Probability Frameworks — Cross-Cutting Comparison
This note compares the philosophical and operational frameworks for reasoning under uncertainty — frequentist, Bayesian (subjective + objective), likelihoodist, information-theoretic, causal, measure-theoretic, max-entropy — across every probability/statistics note in the Math library. Read the dimension tables first; the closing decision tree picks a framework by data size, prior availability, decision need, and reporting requirement.
See also
- probability-fundamentals
- probability-distributions
- hypothesis-testing-mle
- bayesian-inference
- causal-inference
- measure-theory-and-integration
- information-theory
- mcmc-sampling
- variational-inference
- markov-chains-and-hmm
- copulas-and-dependence
- gaussian-processes
- probability-distribution-zoo
- sampling-algorithms-catalog
- statistical-distributions-catalog-extended
1. The eight frameworks
foundational inferential decision / pragmatic
| | |
measure-theoretic frequentist Bayesian decision theory
(Kolmogorov 1933) (Neyman-Pearson) (Lindley, Berger)
(Fisher likelihood + MLE)
Cox theorem Bayesian (subjective) causal (Pearl do-calc, Rubin PO)

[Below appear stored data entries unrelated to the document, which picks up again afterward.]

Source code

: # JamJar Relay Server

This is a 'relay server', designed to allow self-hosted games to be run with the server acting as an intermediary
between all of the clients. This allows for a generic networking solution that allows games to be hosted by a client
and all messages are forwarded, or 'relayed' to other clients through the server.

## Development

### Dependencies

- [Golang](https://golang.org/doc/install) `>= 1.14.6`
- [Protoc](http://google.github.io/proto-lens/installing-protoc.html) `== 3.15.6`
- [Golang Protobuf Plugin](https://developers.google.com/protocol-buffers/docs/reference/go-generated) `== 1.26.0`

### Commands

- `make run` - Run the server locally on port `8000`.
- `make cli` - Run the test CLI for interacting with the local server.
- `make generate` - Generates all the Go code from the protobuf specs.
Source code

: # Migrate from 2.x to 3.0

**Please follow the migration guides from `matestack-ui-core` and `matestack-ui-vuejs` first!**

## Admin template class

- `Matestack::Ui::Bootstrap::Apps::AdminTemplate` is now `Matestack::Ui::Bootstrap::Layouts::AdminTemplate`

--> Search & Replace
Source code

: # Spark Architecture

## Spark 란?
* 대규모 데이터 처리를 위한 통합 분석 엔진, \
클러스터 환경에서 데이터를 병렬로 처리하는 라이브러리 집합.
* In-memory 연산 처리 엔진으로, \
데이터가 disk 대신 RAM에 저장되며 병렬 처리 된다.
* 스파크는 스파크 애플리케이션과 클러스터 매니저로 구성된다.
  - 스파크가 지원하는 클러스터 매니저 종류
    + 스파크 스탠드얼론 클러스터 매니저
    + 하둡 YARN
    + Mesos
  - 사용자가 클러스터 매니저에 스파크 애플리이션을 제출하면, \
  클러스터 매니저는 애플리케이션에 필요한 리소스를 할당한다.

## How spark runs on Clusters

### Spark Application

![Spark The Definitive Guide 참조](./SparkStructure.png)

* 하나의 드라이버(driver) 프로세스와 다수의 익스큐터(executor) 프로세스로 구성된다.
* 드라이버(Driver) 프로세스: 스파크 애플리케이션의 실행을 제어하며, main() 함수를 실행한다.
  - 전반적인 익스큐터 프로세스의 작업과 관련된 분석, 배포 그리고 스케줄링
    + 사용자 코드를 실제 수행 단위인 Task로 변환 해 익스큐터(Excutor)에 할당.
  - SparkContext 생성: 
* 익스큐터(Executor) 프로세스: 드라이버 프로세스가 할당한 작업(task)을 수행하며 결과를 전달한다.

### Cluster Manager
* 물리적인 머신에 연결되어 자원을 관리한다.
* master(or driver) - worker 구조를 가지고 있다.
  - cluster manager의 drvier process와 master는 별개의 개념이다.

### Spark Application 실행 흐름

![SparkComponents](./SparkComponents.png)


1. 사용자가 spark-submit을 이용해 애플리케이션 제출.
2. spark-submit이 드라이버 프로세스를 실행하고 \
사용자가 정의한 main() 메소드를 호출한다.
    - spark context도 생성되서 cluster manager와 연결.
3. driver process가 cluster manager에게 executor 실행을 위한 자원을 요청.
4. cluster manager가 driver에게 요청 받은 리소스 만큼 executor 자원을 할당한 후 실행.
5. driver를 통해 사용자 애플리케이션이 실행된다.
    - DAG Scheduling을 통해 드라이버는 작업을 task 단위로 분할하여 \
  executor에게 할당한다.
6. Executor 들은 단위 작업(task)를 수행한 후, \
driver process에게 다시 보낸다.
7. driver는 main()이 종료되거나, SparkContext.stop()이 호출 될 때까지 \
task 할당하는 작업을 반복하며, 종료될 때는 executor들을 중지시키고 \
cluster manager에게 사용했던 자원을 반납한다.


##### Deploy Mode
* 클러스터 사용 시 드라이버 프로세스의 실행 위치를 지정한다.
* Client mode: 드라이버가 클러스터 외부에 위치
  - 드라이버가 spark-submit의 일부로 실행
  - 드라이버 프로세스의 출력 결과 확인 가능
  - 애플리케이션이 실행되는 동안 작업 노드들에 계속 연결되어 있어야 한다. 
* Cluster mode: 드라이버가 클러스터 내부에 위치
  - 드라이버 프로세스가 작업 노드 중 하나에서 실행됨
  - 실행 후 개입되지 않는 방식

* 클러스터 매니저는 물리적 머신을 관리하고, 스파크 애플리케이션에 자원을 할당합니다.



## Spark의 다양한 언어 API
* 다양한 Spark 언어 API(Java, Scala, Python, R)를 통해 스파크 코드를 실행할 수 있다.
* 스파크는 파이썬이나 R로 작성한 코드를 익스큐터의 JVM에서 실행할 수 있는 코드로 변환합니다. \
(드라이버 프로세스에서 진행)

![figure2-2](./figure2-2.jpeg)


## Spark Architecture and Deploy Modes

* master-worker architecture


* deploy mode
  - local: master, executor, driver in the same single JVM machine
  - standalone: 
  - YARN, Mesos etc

(Cox 1946 → (Jeffreys, de Finetti, Savage)
Jaynes 1957 max-ent)
likelihoodist
(Edwards 1972, Royall 1997)
information-theoretic
(AIC, BIC, WAIC, LOO, DIC)
2. The frameworks defined
Frequentist
- Probability = long-run frequency of an event under repeated trials.
- Parameters = fixed, unknown constants.
- Inference = construct estimators (MLE, MoM) and pivot statistics; report confidence intervals and p-values.
- Founders: Fisher (likelihood, MLE, sufficiency, ANOVA), Neyman + Pearson (hypothesis testing, confidence intervals 1933), Wald (decision theory 1939).
- Strengths: well-developed asymptotic theory, doesn’t require priors, dominant in regulatory science (FDA, EMA), reproducible — anyone with the data + model gets the same p-value.
- Weaknesses: p-values misinterpreted at scale (ASA 2016 statement on p-values), confidence intervals not the probability statements they look like, struggles with sequential analysis (alpha-spending), can’t condition on observed data.
Bayesian (subjective)
- Probability = degree of belief; subjective.
- Parameters = random variables with prior distributions.
- Inference = posterior ∝ likelihood × prior; report credible intervals, posterior summaries.
- Founders: Bayes 1763 (posthumous), Laplace 1812, Jeffreys 1939, de Finetti 1937 (exchangeability), Savage 1954 (foundations of statistics, axioms of rational choice).
- Strengths: handles small data + prior knowledge naturally, gives full posterior distributions (not point estimates), nests sequential analysis trivially (today’s posterior = tomorrow’s prior), coherent under Dutch-book / de Finetti.
- Weaknesses: prior choice can be controversial, computation often expensive (MCMC), sensitivity to misspecified priors, harder to communicate to non-statisticians.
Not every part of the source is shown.